## WORK TASK
Collect all lines containing the word "restart" from the data.

## MATERIAL PROVIDED
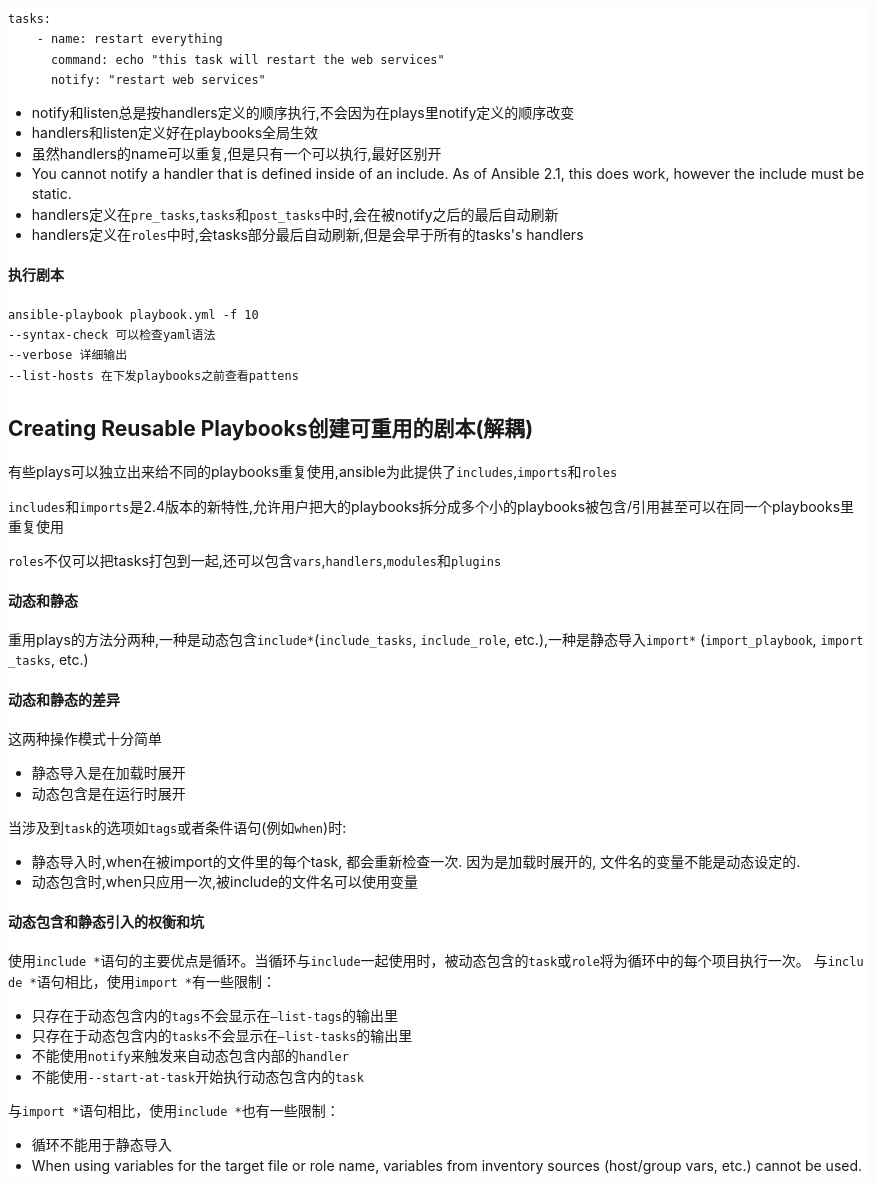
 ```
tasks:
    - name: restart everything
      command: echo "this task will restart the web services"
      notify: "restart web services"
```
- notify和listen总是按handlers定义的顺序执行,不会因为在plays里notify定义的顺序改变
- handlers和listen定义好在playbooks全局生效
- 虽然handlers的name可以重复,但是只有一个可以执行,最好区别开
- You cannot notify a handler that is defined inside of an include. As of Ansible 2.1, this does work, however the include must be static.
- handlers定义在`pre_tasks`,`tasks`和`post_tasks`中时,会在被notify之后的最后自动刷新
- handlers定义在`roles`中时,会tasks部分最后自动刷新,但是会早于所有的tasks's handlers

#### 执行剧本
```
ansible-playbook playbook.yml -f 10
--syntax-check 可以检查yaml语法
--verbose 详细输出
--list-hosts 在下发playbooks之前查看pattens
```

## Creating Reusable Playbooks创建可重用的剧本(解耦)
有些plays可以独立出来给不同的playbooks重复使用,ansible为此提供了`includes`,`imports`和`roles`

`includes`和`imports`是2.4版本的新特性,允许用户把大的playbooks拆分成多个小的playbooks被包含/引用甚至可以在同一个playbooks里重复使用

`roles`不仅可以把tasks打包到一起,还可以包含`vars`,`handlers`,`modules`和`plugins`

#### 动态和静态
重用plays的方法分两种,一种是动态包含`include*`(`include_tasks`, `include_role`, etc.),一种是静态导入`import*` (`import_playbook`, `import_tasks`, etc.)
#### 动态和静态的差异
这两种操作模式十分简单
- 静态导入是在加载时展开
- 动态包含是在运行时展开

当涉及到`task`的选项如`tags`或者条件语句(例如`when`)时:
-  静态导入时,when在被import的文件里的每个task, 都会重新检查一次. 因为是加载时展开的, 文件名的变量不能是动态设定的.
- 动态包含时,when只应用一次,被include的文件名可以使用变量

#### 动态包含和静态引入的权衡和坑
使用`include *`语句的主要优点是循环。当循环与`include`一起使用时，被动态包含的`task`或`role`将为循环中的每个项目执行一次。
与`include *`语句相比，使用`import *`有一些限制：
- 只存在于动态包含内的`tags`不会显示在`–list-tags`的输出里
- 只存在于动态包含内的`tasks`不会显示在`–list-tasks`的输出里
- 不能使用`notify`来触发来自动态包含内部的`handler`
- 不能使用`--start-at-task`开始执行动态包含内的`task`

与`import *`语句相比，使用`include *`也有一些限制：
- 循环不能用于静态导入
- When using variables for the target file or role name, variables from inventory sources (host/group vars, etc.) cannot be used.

## TASK RESPONSE
    - name: restart everything
      command: echo "this task will restart the web services"
      notify: "restart web services"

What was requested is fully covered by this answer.